--- Listed records Enclosed Below ---

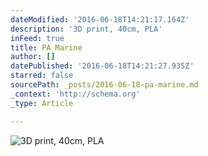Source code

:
 ```yaml
---
dateModified: '2016-06-18T14:21:17.164Z'
description: '3D print, 40cm, PLA'
inFeed: true
title: PA Marine
author: []
datePublished: '2016-06-18T14:21:27.935Z'
starred: false
sourcePath: _posts/2016-06-18-pa-marine.md
_context: 'http://schema.org'
_type: Article

---
```

![3D print, 40cm, PLA](https://the-grid-user-content.s3-us-west-2.amazonaws.com/33d5ad85-5188-4ffe-9eda-5a92f0cf4919.jpg)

--- End of Enclosed Listed records ---

#### Your objective:
Above are records to transcribe exactly; leave their pictures out.

#### Finished task:
Source code

:
 ```yaml
---
dateModified: '2016-06-18T14:21:17.164Z'
description: '3D print, 40cm, PLA'
inFeed: true
title: PA Marine
author: []
datePublished: '2016-06-18T14:21:27.935Z'
starred: false
sourcePath: _posts/2016-06-18-pa-marine.md
_context: 'http://schema.org'
_type: Article

---
```

![3D print, 40cm, PLA](https://the-grid-user-content.s3-us-west-2.amazonaws.com/33d5ad85-5188-4ffe-9eda-5a92f0cf4919.jpg)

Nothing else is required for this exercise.